Teheran, 1 settembre 2025 – La giornalista italiana Cecilia Sala ha recentemente raccontato in un’intervista al Corriere della Sera i terribili momenti vissuti durante la sua detenzione nella prigione di Evin, a Teheran, uno dei luoghi più simbolici della repressione politica in Iran. Arrestata il 19 dicembre 2024 mentre lavorava a nuove puntate del suo podcast Stories, la Sala ha descritto dettagliatamente le condizioni estreme e le minacce subite durante quei giorni di prigionia.
Le drammatiche condizioni di detenzione a Evin
La prigione di Evin è da decenni il carcere dove vengono rinchiusi oppositori politici, giornalisti e attivisti per i diritti umani. Cecilia Sala ha ricordato in modo vivido il dolore e la disperazione che aleggiavano tra le mura di quel carcere: “Quando erano aperte le feritoie delle celle, sentivo la mia compagna di prigionia prendere la rincorsa per lanciarsi con la testa contro la porta blindata, sperando di morire”. Queste parole testimoniano la disperazione di donne e uomini costretti a vivere in condizioni disumane, spesso isolate e sottoposte a torture psicologiche.

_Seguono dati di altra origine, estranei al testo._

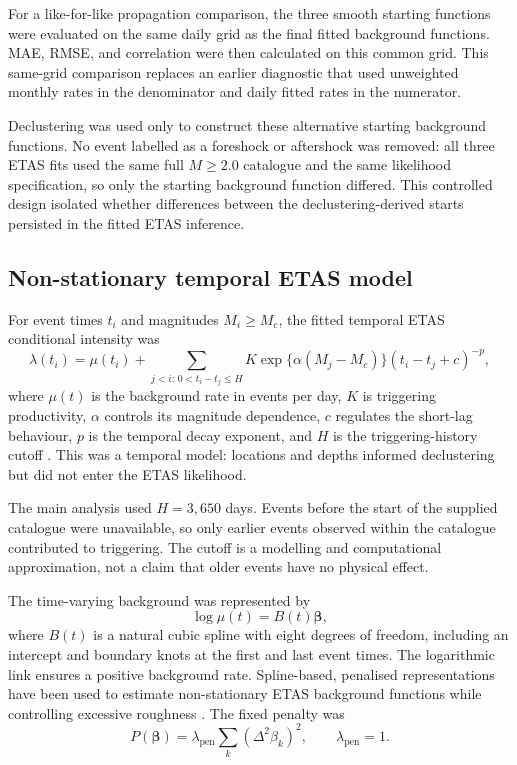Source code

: For a like-for-like propagation comparison, the three smooth starting
functions were evaluated on the same daily grid as the final fitted
background functions. MAE, RMSE, and correlation were then calculated on this
common grid. This same-grid comparison replaces an earlier diagnostic that
used unweighted monthly rates in the denominator and daily fitted rates in
the numerator.

Declustering was used only to construct these alternative starting
background functions. No event labelled as a foreshock or aftershock was
removed: all three ETAS fits used the same full $M\geq2.0$ catalogue and the
same likelihood specification, so only the starting background function
differed. This controlled design isolated whether differences between the
declustering-derived starts persisted in the fitted ETAS inference.

\subsection{Non-stationary temporal ETAS model}
\label{sec:etas_model}

For event times $t_i$ and magnitudes $M_i\geq M_c$, the fitted temporal ETAS
conditional intensity was
\begin{equation}
\lambda(t_i)=\mu(t_i)+
\sum_{j<i:\,0<t_i-t_j\leq H}
K\exp\{\alpha(M_j-M_c)\}(t_i-t_j+c)^{-p},
\label{eq:etas_intensity}
\end{equation}
where $\mu(t)$ is the background rate in events per day, $K$ is triggering
productivity, $\alpha$ controls its magnitude dependence, $c$ regulates the
short-lag behaviour, $p$ is the temporal decay exponent, and $H$ is the
triggering-history cutoff \citep{ogata1988statistical}. This was a temporal
model: locations and depths informed declustering but did not enter the ETAS
likelihood.

The main analysis used $H=3,650$ days. Events before the start of the supplied
catalogue were unavailable, so only earlier events observed within the
catalogue contributed to triggering. The cutoff is a modelling and
computational approximation, not a claim that older events have no physical
effect.

The time-varying background was represented by
\begin{equation}
\log\mu(t)=B(t)\boldsymbol\beta,
\label{eq:background_spline}
\end{equation}
where $B(t)$ is a natural cubic spline with eight degrees of freedom,
including an intercept and boundary knots at the first and last event times.
The logarithmic link ensures a positive background rate. Spline-based,
penalised representations have been used to estimate non-stationary ETAS
background functions while controlling excessive roughness
\citep{kattamanchi2017nonstationary}. The fixed penalty was
\[
P(\boldsymbol\beta)=
\lambda_{\mathrm{pen}}
\sum_k(\Delta^2\beta_k)^2,
\qquad \lambda_{\mathrm{pen}}=1.
\]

Un momento particolarmente inquietante, ha detto Sala, è stato quando l’hanno portata bendata davanti a una gru usata per le impiccagioni: “Mi hanno tolto la benda per farmi vedere quella macchina, dicendomi che è così che trattano le spie”. La minaccia della morte era quindi costantemente presente, un’arma di pressione psicologica nelle mani delle autorità iraniane.
Il contesto politico e diplomatico dell’arresto
L’arresto di Cecilia Sala è avvenuto in un momento di forte tensione internazionale: pochi giorni prima, un ingegnere iraniano era stato fermato a Milano su richiesta degli Stati Uniti con l’accusa di fornire tecnologia militare ai pasdaran iraniani. Le autorità iraniane hanno collegato i due casi, sostenendo che la giornalista avesse violato le leggi della Repubblica Islamica.

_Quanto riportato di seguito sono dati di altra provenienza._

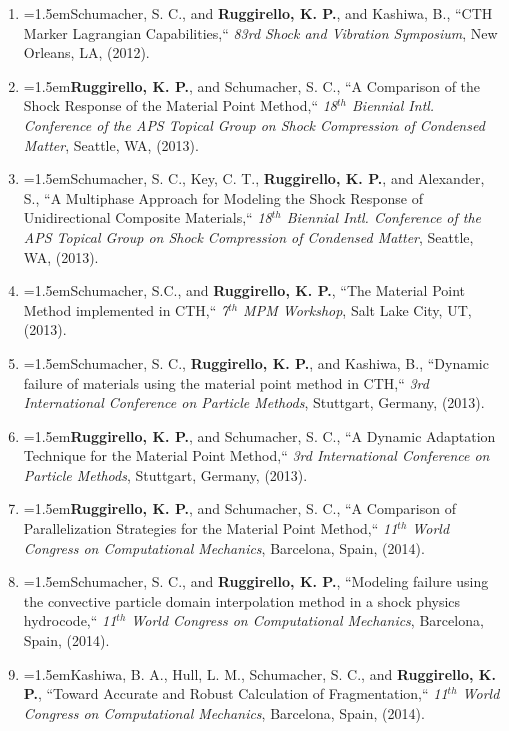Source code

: \documentclass{scrartcl}
\newcommand{\NewCPap}[5]{\noindent\hangindent=1.5em\hangafter=0\footnotesize #1, ``#2,`` \textit{#3}, #4, (#5). %
\vspace{0.em} \normalsize} %
\begin{document}
\begin{cv}{}
\begin{mdframed}[
  linecolor=white,%
  leftmargin =-0cm,
  rightmargin =+0cm,
]
\begin{enumerate}
\item\NewCPap{Schumacher, S. C., and \textbf{Ruggirello, K. P.}, and Kashiwa, B.}{CTH Marker Lagrangian Capabilities}{83rd Shock and Vibration Symposium}{New Orleans, LA}{2012}

\item\NewCPap{\textbf{Ruggirello, K. P.}, and Schumacher, S. C.}{A Comparison of the Shock Response of the Material Point Method}{18$^{th}$ Biennial Intl. Conference of the APS Topical Group on Shock Compression of Condensed Matter}{Seattle, WA}{2013}

\item\NewCPap{Schumacher, S. C., Key, C. T., \textbf{Ruggirello, K. P.}, and Alexander, S.}{A Multiphase Approach for Modeling the Shock Response of Unidirectional Composite Materials}{18$^{th}$ Biennial Intl. Conference of the APS Topical Group on Shock Compression of Condensed Matter}{Seattle, WA}{2013}

\item\NewCPap{Schumacher, S.C., and \textbf{Ruggirello, K. P.}}{The Material Point Method implemented in CTH}{7$^{th}$ MPM Workshop}{Salt Lake City, UT}{2013}

\item\NewCPap{Schumacher, S. C., \textbf{Ruggirello, K. P.}, and Kashiwa, B.}{Dynamic failure of materials using the material point method in CTH}{3rd International Conference on Particle Methods}{Stuttgart, Germany}{2013}

\item\NewCPap{\textbf{Ruggirello, K. P.}, and Schumacher, S. C.}{A Dynamic Adaptation Technique for the Material Point Method}{3rd International Conference on Particle Methods}{Stuttgart, Germany}{2013}

\item\NewCPap{\textbf{Ruggirello, K. P.}, and Schumacher, S. C.}{A Comparison of Parallelization Strategies for the Material Point Method}{11$^{th}$ World Congress on Computational Mechanics}{Barcelona, Spain}{2014}

\item\NewCPap{Schumacher, S. C., and \textbf{Ruggirello, K. P.}}{Modeling failure using the convective particle domain interpolation method in a shock physics hydrocode}{11$^{th}$ World Congress on Computational Mechanics}{Barcelona, Spain}{2014}

\item\NewCPap{Kashiwa, B. A., Hull, L. M., Schumacher, S. C., and \textbf{Ruggirello, K. P.}}{Toward Accurate and Robust Calculation of Fragmentation}{11$^{th}$ World Congress on Computational Mechanics}{Barcelona, Spain}{2014}


\end{enumerate}
\end{mdframed}
\end{cv}
\end{document}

La detenzione di Sala ha suscitato immediatamente una reazione diplomatica da parte dell’Italia, dell’Unione Europea e degli Stati Uniti, che hanno sollecitato la sua liberazione e garantito il rispetto delle condizioni umanitarie. Dopo complesse trattative diplomatiche, la giornalista è stata rilasciata l’8 gennaio 2025 e ha fatto ritorno in Italia.
Evin, simbolo di repressione e violazioni dei diritti umani
La prigione di Evin è tristemente nota per le condizioni dure imposte ai detenuti, che includono torture, isolamento e limitato accesso a difensori legali. Negli ultimi anni, la struttura è stata teatro di proteste interne e di una crescente attenzione internazionale sulle violazioni dei diritti umani commesse al suo interno. Nel 2025 l’Unione Europea ha imposto sanzioni a dirigenti della prigione, tra cui il direttore Hedayatollah Farzadi, per gravi abusi.
A giugno 2025, la situazione si è ulteriormente aggravata a seguito di un bombardamento israeliano che ha colpito la prigione durante l’orario delle visite, causando decine di morti e feriti, evento definito da Amnesty International come crimine di guerra.
La vicenda di Cecilia Sala offre così uno sguardo diretto e drammatico sulla realtà della prigione di Evin, un luogo dove la libertà di stampa e i diritti umani vengono quotidianamente messi a dura prova.